How we check without seeing your password

This tool queries the Have I Been Pwned database of over 900 million leaked passwords using a method called k-anonymity. Your browser hashes the password locally, sends only the first 5 characters of the hash, and receives back every leaked hash sharing that prefix, typically around 800 candidates. The comparison happens on your device. Neither we nor the database operator ever see your password or enough of its hash to reconstruct it.

If your password comes back clean, make sure it is also strong with our strength checker. If it is found, replace it everywhere with unique passwords from the generator.

Frequently Asked Questions

How can checking my password be safe?

The check uses a technique called k-anonymity. Your browser hashes the password locally with SHA-1, then sends only the first 5 characters of that hash to the Have I Been Pwned database.

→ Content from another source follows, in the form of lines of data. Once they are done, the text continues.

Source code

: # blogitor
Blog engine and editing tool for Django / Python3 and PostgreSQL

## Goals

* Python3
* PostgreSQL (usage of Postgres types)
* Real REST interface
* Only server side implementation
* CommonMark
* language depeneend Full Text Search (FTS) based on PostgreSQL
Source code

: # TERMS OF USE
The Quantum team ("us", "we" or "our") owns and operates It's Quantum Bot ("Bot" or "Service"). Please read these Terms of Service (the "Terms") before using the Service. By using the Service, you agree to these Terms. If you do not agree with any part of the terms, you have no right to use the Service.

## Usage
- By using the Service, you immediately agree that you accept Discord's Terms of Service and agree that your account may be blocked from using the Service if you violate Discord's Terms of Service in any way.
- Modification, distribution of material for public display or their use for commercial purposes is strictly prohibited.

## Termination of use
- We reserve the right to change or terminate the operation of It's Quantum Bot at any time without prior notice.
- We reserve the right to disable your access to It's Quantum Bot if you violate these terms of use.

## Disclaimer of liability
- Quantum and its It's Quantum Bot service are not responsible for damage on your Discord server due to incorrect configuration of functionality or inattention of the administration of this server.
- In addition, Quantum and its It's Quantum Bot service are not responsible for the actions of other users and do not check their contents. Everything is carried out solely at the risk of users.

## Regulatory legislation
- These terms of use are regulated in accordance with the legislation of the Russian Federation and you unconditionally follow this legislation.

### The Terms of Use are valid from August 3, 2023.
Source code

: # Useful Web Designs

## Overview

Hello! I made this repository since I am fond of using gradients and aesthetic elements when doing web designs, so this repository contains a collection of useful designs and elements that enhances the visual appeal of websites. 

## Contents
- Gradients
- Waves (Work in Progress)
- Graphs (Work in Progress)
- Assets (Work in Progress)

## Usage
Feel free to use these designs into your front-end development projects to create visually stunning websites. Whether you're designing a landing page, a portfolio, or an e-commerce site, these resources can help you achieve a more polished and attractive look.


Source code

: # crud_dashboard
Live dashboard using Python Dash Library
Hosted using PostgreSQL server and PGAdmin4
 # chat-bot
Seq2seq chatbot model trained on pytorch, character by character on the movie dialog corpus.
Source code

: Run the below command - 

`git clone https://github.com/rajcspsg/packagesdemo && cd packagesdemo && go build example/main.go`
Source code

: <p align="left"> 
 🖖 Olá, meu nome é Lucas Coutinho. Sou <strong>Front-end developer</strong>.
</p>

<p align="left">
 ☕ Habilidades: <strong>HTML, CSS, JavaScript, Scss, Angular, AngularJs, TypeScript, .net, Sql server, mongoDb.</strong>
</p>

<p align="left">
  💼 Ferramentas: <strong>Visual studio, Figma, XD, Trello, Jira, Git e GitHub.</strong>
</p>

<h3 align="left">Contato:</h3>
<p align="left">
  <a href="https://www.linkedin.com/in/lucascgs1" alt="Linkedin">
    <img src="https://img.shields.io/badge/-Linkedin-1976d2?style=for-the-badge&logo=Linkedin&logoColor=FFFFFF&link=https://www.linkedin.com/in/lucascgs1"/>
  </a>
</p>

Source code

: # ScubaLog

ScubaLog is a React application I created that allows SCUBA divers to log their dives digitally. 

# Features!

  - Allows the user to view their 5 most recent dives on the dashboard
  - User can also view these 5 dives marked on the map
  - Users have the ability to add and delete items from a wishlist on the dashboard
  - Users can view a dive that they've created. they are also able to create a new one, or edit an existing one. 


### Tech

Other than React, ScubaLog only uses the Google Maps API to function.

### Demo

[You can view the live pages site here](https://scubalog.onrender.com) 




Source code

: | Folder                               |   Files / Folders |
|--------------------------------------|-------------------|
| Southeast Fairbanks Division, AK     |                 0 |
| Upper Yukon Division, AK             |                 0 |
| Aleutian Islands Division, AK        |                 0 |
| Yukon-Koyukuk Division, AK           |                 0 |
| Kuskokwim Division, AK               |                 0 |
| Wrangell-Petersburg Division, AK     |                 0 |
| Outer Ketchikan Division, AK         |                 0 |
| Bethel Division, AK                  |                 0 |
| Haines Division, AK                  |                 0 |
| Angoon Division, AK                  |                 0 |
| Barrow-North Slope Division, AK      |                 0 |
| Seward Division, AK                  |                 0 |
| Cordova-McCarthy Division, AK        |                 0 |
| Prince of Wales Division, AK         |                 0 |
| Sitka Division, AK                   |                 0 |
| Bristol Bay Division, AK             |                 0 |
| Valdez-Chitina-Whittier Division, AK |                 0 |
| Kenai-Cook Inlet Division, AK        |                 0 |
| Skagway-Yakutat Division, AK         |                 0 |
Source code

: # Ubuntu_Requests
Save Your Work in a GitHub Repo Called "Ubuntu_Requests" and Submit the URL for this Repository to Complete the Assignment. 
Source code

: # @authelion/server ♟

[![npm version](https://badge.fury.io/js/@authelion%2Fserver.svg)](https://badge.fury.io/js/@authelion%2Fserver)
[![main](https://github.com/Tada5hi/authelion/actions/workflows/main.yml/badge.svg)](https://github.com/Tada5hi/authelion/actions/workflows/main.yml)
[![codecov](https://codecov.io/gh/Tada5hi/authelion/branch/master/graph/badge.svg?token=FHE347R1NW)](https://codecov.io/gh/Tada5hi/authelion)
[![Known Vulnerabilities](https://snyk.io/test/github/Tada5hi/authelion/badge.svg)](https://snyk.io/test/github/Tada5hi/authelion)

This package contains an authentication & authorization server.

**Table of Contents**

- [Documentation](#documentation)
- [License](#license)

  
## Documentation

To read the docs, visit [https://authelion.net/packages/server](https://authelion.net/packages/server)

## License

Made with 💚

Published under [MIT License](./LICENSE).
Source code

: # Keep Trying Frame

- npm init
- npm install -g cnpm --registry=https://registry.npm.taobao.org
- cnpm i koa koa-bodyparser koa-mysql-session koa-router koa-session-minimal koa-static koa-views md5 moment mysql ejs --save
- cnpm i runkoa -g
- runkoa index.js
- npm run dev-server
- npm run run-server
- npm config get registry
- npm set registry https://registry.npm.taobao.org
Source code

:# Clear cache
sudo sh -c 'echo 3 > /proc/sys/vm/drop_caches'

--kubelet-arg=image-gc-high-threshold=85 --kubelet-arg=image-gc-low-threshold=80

The database returns every leaked hash starting with those 5 characters (usually several hundred), and your browser checks for a match locally. Your password, and even its full hash, never leave your device.

My password was found in a breach. What now?

Change it immediately on every account where you use it, and replace it with a unique password for each account. Turn on two-factor authentication wherever it is offered. A leaked password will be tried by bots against hundreds of popular sites within hours of appearing in a breach dump.

My password was not found. Does that mean it is safe?

It means the password has not appeared in the public breaches indexed so far, which is good news. It does not guarantee safety: the password could still be weak, guessable, or part of a breach that has not become public yet. Use the strength checker to verify it holds up on its own.